To the public "most often values and beliefs trump science" when they conflict, said Alan Leshner, chief executive of the world's largest scientific society, the American Association for the Advancement of Science.

Political and religious values were closely tied to views on science in the poll, with Democrats more apt than Republicans to express confidence in evolution, the Big Bang, the age of the Earth and climate change.

Confidence in evolution, the Big Bang, the age of the Earth and climate change decline sharply as faith in a supreme being rises, according to the poll. Likewise, those who regularly attend religious services or are evangelical Christians express much greater doubts about scientific concepts they may see as contradictory to their faith.

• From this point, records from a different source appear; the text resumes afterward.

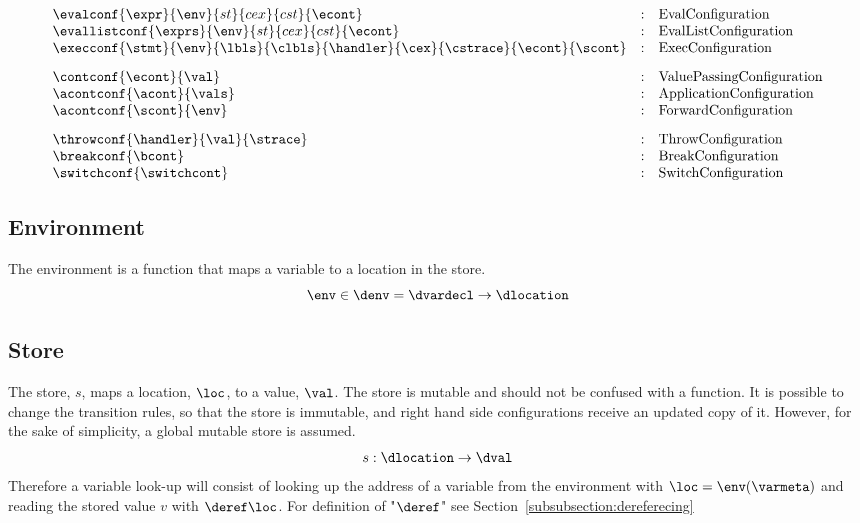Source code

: \documentclass{article}
\begin{document}
\[
\begin{array}{lcl}
\evalconf{\expr}{\env}{st}{cex}{cst}{\econt} & : &
\textrm{EvalConfiguration}\\

\evallistconf{\exprs}{\env}{st}{cex}{cst}{\econt} & : & 
\textrm{EvalListConfiguration} \\

\execconf{\stmt}{\env}{\lbls}{\clbls}{\handler}{\cex}{\cstrace}{\econt}{\scont}  & : & 
\textrm{ExecConfiguration}\\[3mm]

\contconf{\econt}{\val} & : & 
\textrm{ValuePassingConfiguration} \\

\acontconf{\acont}{\vals}& : & 
\textrm{ApplicationConfiguration} \\

\acontconf{\scont}{\env} & : & 
\textrm{ForwardConfiguration} \\[3mm]

\throwconf{\handler}{\val}{\strace} & : & 
\textrm{ThrowConfiguration} \\

\breakconf{\bcont} & : & 
\textrm{BreakConfiguration} \\

\switchconf{\switchcont} & : & 
 \textrm{SwitchConfiguration}\\

\end{array}
\]
\subsection{Environment}
\label{subsec:env-definition}
The environment is a function that maps a variable to a location in the store.
\[\env \in \denv = \dvardecl \rightarrow \dlocation\] 
\subsection{Store}
\label{subsec:store-definition}
The store, $s$, maps a location, $\loc$, to a value, $\val$. The store is mutable and should not be confused with a function. It is possible to change the transition rules, so that the store is immutable, and right hand side configurations receive an updated copy of it. However, for the sake of simplicity, a global mutable store is assumed. 
\[s : \dlocation \rightarrow \dval \]
Therefore a variable look-up will consist of looking up the address of a variable from the environment with $\loc = \env(\varmeta)$ and reading the stored value $v$ with $\deref\loc$. For definition of "$\deref$" see Section~\ref{subsubsection:dereferecing} 
\end{document}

"When you are putting up facts against faith, facts can't argue against faith," said 2012 Nobel Prize winning biochemistry professor Robert Lefkowitz of Duke University. "It makes sense now that science would have made no headway because faith is untestable."

But evolution, the age of the Earth and the Big Bang are all compatible with God, except to Bible literalists, said Francisco Ayala, a former priest and professor of biology, philosophy and logic at the University of California, Irvine.

Beyond religious belief, views on science may be tied to what we see with our own eyes. The closer an issue is to ourselves and the less complicated, the easier it is for people to believe, said John Staudenmaier, a Jesuit priest and historian of technology at the University of Detroit Mercy.

Marsha Brooks, a 59-year-old nanny who lives in Washington, D.C., said she's certain smoking causes cancer because she saw her mother, aunts and uncles, all smokers, die of cancer. But when it comes to the universe beginning with a Big Bang or the Earth being about 4.5 billion years old, she has doubts. She explained: "It could be a lack of knowledge. It seems so far" away.

Jorge Delarosa, a 39-year-old architect from Bridgewater, N.J., pointed to a warm 2012 without a winter and said, "I feel the change. There must be a reason." But when it came to Earth's beginnings 4.5 billion years ago, he has doubts simply because "I wasn't there."

Experience and faith aren't the only things affecting people's views on science. Duke University's Lefkowitz sees "the force of concerted campaigns to discredit scientific fact" as a more striking factor, citing significant interest groups — political, business and religious — campaigning against scientific truths on vaccines, climate change and evolution.

The AP-GfK Poll was conducted March 20-24, 2014, using KnowledgePanel, GfK's probability-based online panel designed to be representative of the U.S. population. It involved online interviews with 1,012 adults and has a margin of sampling error of plus or minus 3.4 percentage points for all respondents.

Respondents were first selected randomly using phone or mail survey methods and were later interviewed online. People selected for KnowledgePanel who didn't otherwise have access to the Internet were provided with the ability to access the Internet at no cost to them.